Dataset records:
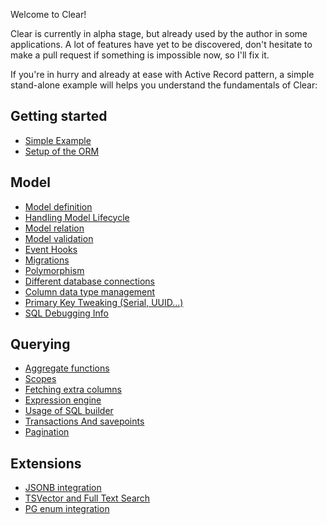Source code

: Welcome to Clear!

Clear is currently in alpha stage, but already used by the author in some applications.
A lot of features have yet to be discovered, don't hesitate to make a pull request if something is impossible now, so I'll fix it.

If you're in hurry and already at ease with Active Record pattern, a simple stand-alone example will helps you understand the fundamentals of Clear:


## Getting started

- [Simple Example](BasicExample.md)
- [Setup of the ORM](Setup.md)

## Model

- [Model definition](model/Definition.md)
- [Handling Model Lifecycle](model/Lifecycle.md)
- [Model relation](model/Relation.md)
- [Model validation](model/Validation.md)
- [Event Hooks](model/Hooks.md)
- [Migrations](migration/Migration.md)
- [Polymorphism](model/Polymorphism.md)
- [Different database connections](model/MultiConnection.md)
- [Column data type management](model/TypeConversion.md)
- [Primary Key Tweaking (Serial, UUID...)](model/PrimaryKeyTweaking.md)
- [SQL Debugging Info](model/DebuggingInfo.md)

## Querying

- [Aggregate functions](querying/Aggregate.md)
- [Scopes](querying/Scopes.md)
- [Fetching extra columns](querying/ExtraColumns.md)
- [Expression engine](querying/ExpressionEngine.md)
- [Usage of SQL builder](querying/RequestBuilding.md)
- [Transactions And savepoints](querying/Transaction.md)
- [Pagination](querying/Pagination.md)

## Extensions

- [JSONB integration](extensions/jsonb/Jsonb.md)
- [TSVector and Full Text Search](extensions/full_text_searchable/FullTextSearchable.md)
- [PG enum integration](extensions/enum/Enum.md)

Brief:
Return all of the material exactly, without pictures.

Written answer:
Source code

: Welcome to Clear!

Clear is currently in alpha stage, but already used by the author in some applications.
A lot of features have yet to be discovered, don't hesitate to make a pull request if something is impossible now, so I'll fix it.

If you're in hurry and already at ease with Active Record pattern, a simple stand-alone example will helps you understand the fundamentals of Clear:


## Getting started

- [Simple Example](BasicExample.md)
- [Setup of the ORM](Setup.md)

## Model

- [Model definition](model/Definition.md)
- [Handling Model Lifecycle](model/Lifecycle.md)
- [Model relation](model/Relation.md)
- [Model validation](model/Validation.md)
- [Event Hooks](model/Hooks.md)
- [Migrations](migration/Migration.md)
- [Polymorphism](model/Polymorphism.md)
- [Different database connections](model/MultiConnection.md)
- [Column data type management](model/TypeConversion.md)
- [Primary Key Tweaking (Serial, UUID...)](model/PrimaryKeyTweaking.md)
- [SQL Debugging Info](model/DebuggingInfo.md)

## Querying

- [Aggregate functions](querying/Aggregate.md)
- [Scopes](querying/Scopes.md)
- [Fetching extra columns](querying/ExtraColumns.md)
- [Expression engine](querying/ExpressionEngine.md)
- [Usage of SQL builder](querying/RequestBuilding.md)
- [Transactions And savepoints](querying/Transaction.md)
- [Pagination](querying/Pagination.md)

## Extensions

- [JSONB integration](extensions/jsonb/Jsonb.md)
- [TSVector and Full Text Search](extensions/full_text_searchable/FullTextSearchable.md)
- [PG enum integration](extensions/enum/Enum.md)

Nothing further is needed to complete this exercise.